§ **Problem statement**
Each line below should be restated word for word.
# # # # #
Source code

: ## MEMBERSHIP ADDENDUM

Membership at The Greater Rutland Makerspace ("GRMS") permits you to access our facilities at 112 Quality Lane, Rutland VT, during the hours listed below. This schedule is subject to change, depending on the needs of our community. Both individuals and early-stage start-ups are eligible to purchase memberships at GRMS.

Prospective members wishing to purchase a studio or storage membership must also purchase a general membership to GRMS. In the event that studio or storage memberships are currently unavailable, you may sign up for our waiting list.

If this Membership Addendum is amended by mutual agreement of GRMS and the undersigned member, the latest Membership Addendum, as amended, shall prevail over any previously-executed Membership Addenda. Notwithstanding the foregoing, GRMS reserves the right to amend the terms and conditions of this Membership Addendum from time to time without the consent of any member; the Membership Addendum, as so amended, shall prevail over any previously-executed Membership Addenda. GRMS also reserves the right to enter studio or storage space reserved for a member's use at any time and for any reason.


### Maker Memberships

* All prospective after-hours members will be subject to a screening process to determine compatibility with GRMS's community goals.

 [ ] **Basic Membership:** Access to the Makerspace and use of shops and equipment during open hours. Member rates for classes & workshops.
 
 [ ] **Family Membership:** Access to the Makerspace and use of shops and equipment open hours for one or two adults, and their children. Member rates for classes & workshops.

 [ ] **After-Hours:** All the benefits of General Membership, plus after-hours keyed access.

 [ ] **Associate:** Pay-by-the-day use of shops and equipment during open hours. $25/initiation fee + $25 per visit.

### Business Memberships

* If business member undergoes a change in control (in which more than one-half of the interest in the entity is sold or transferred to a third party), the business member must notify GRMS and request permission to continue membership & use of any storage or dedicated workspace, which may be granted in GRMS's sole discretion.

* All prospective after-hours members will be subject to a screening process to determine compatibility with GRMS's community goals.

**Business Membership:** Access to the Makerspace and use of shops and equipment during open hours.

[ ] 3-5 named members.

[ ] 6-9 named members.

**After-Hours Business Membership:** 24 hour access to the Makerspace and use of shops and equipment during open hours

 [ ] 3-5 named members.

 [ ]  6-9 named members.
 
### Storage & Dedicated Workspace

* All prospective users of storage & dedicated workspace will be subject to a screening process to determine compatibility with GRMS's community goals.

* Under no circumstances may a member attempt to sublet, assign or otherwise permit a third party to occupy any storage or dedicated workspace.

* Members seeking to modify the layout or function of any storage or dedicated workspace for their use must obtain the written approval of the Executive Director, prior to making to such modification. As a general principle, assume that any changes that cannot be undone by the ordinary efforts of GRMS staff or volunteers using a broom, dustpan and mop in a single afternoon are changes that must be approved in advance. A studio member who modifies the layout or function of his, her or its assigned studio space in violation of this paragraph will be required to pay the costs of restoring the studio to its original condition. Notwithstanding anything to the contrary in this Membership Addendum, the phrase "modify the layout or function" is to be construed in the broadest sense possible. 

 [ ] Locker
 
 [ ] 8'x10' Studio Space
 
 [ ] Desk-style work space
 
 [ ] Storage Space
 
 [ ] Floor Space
# # # # #
§ **Response area**
Source code

: ## MEMBERSHIP ADDENDUM

Membership at The Greater Rutland Makerspace ("GRMS") permits you to access our facilities at 112 Quality Lane, Rutland VT, during the hours listed below. This schedule is subject to change, depending on the needs of our community. Both individuals and early-stage start-ups are eligible to purchase memberships at GRMS.

Prospective members wishing to purchase a studio or storage membership must also purchase a general membership to GRMS. In the event that studio or storage memberships are currently unavailable, you may sign up for our waiting list.

If this Membership Addendum is amended by mutual agreement of GRMS and the undersigned member, the latest Membership Addendum, as amended, shall prevail over any previously-executed Membership Addenda. Notwithstanding the foregoing, GRMS reserves the right to amend the terms and conditions of this Membership Addendum from time to time without the consent of any member; the Membership Addendum, as so amended, shall prevail over any previously-executed Membership Addenda. GRMS also reserves the right to enter studio or storage space reserved for a member's use at any time and for any reason.


### Maker Memberships

* All prospective after-hours members will be subject to a screening process to determine compatibility with GRMS's community goals.

 [ ] **Basic Membership:** Access to the Makerspace and use of shops and equipment during open hours. Member rates for classes & workshops.
 
 [ ] **Family Membership:** Access to the Makerspace and use of shops and equipment open hours for one or two adults, and their children. Member rates for classes & workshops.

 [ ] **After-Hours:** All the benefits of General Membership, plus after-hours keyed access.

 [ ] **Associate:** Pay-by-the-day use of shops and equipment during open hours. $25/initiation fee + $25 per visit.

### Business Memberships

* If business member undergoes a change in control (in which more than one-half of the interest in the entity is sold or transferred to a third party), the business member must notify GRMS and request permission to continue membership & use of any storage or dedicated workspace, which may be granted in GRMS's sole discretion.

* All prospective after-hours members will be subject to a screening process to determine compatibility with GRMS's community goals.

**Business Membership:** Access to the Makerspace and use of shops and equipment during open hours.

[ ] 3-5 named members.

[ ] 6-9 named members.

**After-Hours Business Membership:** 24 hour access to the Makerspace and use of shops and equipment during open hours

 [ ] 3-5 named members.

 [ ]  6-9 named members.
 
### Storage & Dedicated Workspace

* All prospective users of storage & dedicated workspace will be subject to a screening process to determine compatibility with GRMS's community goals.

* Under no circumstances may a member attempt to sublet, assign or otherwise permit a third party to occupy any storage or dedicated workspace.

* Members seeking to modify the layout or function of any storage or dedicated workspace for their use must obtain the written approval of the Executive Director, prior to making to such modification. As a general principle, assume that any changes that cannot be undone by the ordinary efforts of GRMS staff or volunteers using a broom, dustpan and mop in a single afternoon are changes that must be approved in advance. A studio member who modifies the layout or function of his, her or its assigned studio space in violation of this paragraph will be required to pay the costs of restoring the studio to its original condition. Notwithstanding anything to the contrary in this Membership Addendum, the phrase "modify the layout or function" is to be construed in the broadest sense possible. 

 [ ] Locker
 
 [ ] 8'x10' Studio Space
 
 [ ] Desk-style work space
 
 [ ] Storage Space
 
 [ ] Floor Space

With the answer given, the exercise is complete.